*** Opening of Information given ***

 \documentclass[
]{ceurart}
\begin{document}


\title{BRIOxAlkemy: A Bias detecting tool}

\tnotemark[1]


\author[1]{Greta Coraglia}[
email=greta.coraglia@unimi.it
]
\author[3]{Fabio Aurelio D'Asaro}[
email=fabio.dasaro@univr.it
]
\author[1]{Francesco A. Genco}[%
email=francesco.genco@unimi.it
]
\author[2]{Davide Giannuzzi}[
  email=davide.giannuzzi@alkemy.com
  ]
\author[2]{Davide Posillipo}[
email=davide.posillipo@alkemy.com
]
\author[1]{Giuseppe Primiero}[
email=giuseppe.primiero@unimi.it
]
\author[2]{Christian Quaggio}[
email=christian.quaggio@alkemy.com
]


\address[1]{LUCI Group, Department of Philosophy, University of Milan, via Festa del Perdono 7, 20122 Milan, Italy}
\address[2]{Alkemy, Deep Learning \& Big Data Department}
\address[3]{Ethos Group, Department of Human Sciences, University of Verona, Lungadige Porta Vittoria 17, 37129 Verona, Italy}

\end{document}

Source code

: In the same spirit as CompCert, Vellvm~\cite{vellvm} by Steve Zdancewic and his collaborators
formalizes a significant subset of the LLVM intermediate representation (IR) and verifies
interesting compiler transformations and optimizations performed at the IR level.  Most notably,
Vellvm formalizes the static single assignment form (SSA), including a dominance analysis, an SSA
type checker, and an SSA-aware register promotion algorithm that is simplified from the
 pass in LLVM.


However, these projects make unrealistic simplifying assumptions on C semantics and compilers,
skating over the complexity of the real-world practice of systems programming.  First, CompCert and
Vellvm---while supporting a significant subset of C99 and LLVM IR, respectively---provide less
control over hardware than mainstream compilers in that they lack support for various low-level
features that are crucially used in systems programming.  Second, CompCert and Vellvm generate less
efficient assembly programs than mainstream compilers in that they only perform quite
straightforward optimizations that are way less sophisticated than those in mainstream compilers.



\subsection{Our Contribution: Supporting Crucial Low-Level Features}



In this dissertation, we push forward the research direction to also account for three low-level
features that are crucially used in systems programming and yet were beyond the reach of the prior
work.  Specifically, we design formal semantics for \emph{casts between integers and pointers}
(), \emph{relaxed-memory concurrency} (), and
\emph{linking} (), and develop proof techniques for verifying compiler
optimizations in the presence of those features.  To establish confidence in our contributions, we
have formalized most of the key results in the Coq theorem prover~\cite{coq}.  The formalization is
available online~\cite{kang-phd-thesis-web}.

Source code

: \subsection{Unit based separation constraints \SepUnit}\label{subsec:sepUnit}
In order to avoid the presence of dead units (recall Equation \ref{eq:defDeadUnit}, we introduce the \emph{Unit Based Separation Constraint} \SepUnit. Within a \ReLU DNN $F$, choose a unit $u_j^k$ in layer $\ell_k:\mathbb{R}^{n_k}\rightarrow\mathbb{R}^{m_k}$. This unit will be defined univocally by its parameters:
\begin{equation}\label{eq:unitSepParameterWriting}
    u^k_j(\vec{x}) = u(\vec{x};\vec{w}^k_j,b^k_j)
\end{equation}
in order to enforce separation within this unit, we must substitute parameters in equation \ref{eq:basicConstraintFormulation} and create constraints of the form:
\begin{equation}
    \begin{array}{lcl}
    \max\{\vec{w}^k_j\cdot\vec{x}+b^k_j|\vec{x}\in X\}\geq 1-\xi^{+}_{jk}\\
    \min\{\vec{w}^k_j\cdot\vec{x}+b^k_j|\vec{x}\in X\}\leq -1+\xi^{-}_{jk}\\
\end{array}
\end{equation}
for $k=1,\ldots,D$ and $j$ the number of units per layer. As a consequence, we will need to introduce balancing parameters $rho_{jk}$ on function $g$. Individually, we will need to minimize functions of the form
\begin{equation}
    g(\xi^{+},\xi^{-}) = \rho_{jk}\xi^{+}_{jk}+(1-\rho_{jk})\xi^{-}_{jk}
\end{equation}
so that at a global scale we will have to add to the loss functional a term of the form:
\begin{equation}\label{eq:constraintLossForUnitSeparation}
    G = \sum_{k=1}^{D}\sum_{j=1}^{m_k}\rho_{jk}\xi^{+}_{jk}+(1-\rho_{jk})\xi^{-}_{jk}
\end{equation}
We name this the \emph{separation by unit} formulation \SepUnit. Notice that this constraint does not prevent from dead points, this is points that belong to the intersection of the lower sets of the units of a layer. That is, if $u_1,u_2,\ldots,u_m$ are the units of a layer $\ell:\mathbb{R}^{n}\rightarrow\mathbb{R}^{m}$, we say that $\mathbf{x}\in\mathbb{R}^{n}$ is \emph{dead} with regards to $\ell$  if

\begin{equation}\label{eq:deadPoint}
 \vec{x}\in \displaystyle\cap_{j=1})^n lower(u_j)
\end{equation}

*** Close of Information given ***

Retype the records in full, keeping every word as it is.

 \documentclass[
]{ceurart}
\begin{document}


\title{BRIOxAlkemy: A Bias detecting tool}

\tnotemark[1]


\author[1]{Greta Coraglia}[
email=greta.coraglia@unimi.it
]
\author[3]{Fabio Aurelio D'Asaro}[
email=fabio.dasaro@univr.it
]
\author[1]{Francesco A. Genco}[%
email=francesco.genco@unimi.it
]
\author[2]{Davide Giannuzzi}[
  email=davide.giannuzzi@alkemy.com
  ]
\author[2]{Davide Posillipo}[
email=davide.posillipo@alkemy.com
]
\author[1]{Giuseppe Primiero}[
email=giuseppe.primiero@unimi.it
]
\author[2]{Christian Quaggio}[
email=christian.quaggio@alkemy.com
]


\address[1]{LUCI Group, Department of Philosophy, University of Milan, via Festa del Perdono 7, 20122 Milan, Italy}
\address[2]{Alkemy, Deep Learning \& Big Data Department}
\address[3]{Ethos Group, Department of Human Sciences, University of Verona, Lungadige Porta Vittoria 17, 37129 Verona, Italy}

\end{document}

Source code

: In the same spirit as CompCert, Vellvm~\cite{vellvm} by Steve Zdancewic and his collaborators
formalizes a significant subset of the LLVM intermediate representation (IR) and verifies
interesting compiler transformations and optimizations performed at the IR level.  Most notably,
Vellvm formalizes the static single assignment form (SSA), including a dominance analysis, an SSA
type checker, and an SSA-aware register promotion algorithm that is simplified from the
 pass in LLVM.


However, these projects make unrealistic simplifying assumptions on C semantics and compilers,
skating over the complexity of the real-world practice of systems programming.  First, CompCert and
Vellvm---while supporting a significant subset of C99 and LLVM IR, respectively---provide less
control over hardware than mainstream compilers in that they lack support for various low-level
features that are crucially used in systems programming.  Second, CompCert and Vellvm generate less
efficient assembly programs than mainstream compilers in that they only perform quite
straightforward optimizations that are way less sophisticated than those in mainstream compilers.



\subsection{Our Contribution: Supporting Crucial Low-Level Features}



In this dissertation, we push forward the research direction to also account for three low-level
features that are crucially used in systems programming and yet were beyond the reach of the prior
work.  Specifically, we design formal semantics for \emph{casts between integers and pointers}
(), \emph{relaxed-memory concurrency} (), and
\emph{linking} (), and develop proof techniques for verifying compiler
optimizations in the presence of those features.  To establish confidence in our contributions, we
have formalized most of the key results in the Coq theorem prover~\cite{coq}.  The formalization is
available online~\cite{kang-phd-thesis-web}.

Source code

: \subsection{Unit based separation constraints \SepUnit}\label{subsec:sepUnit}
In order to avoid the presence of dead units (recall Equation \ref{eq:defDeadUnit}, we introduce the \emph{Unit Based Separation Constraint} \SepUnit. Within a \ReLU DNN $F$, choose a unit $u_j^k$ in layer $\ell_k:\mathbb{R}^{n_k}\rightarrow\mathbb{R}^{m_k}$. This unit will be defined univocally by its parameters:
\begin{equation}\label{eq:unitSepParameterWriting}
    u^k_j(\vec{x}) = u(\vec{x};\vec{w}^k_j,b^k_j)
\end{equation}
in order to enforce separation within this unit, we must substitute parameters in equation \ref{eq:basicConstraintFormulation} and create constraints of the form:
\begin{equation}
    \begin{array}{lcl}
    \max\{\vec{w}^k_j\cdot\vec{x}+b^k_j|\vec{x}\in X\}\geq 1-\xi^{+}_{jk}\\
    \min\{\vec{w}^k_j\cdot\vec{x}+b^k_j|\vec{x}\in X\}\leq -1+\xi^{-}_{jk}\\
\end{array}
\end{equation}
for $k=1,\ldots,D$ and $j$ the number of units per layer. As a consequence, we will need to introduce balancing parameters $rho_{jk}$ on function $g$. Individually, we will need to minimize functions of the form
\begin{equation}
    g(\xi^{+},\xi^{-}) = \rho_{jk}\xi^{+}_{jk}+(1-\rho_{jk})\xi^{-}_{jk}
\end{equation}
so that at a global scale we will have to add to the loss functional a term of the form:
\begin{equation}\label{eq:constraintLossForUnitSeparation}
    G = \sum_{k=1}^{D}\sum_{j=1}^{m_k}\rho_{jk}\xi^{+}_{jk}+(1-\rho_{jk})\xi^{-}_{jk}
\end{equation}
We name this the \emph{separation by unit} formulation \SepUnit. Notice that this constraint does not prevent from dead points, this is points that belong to the intersection of the lower sets of the units of a layer. That is, if $u_1,u_2,\ldots,u_m$ are the units of a layer $\ell:\mathbb{R}^{n}\rightarrow\mathbb{R}^{m}$, we say that $\mathbf{x}\in\mathbb{R}^{n}$ is \emph{dead} with regards to $\ell$  if

\begin{equation}\label{eq:deadPoint}
 \vec{x}\in \displaystyle\cap_{j=1})^n lower(u_j)
\end{equation}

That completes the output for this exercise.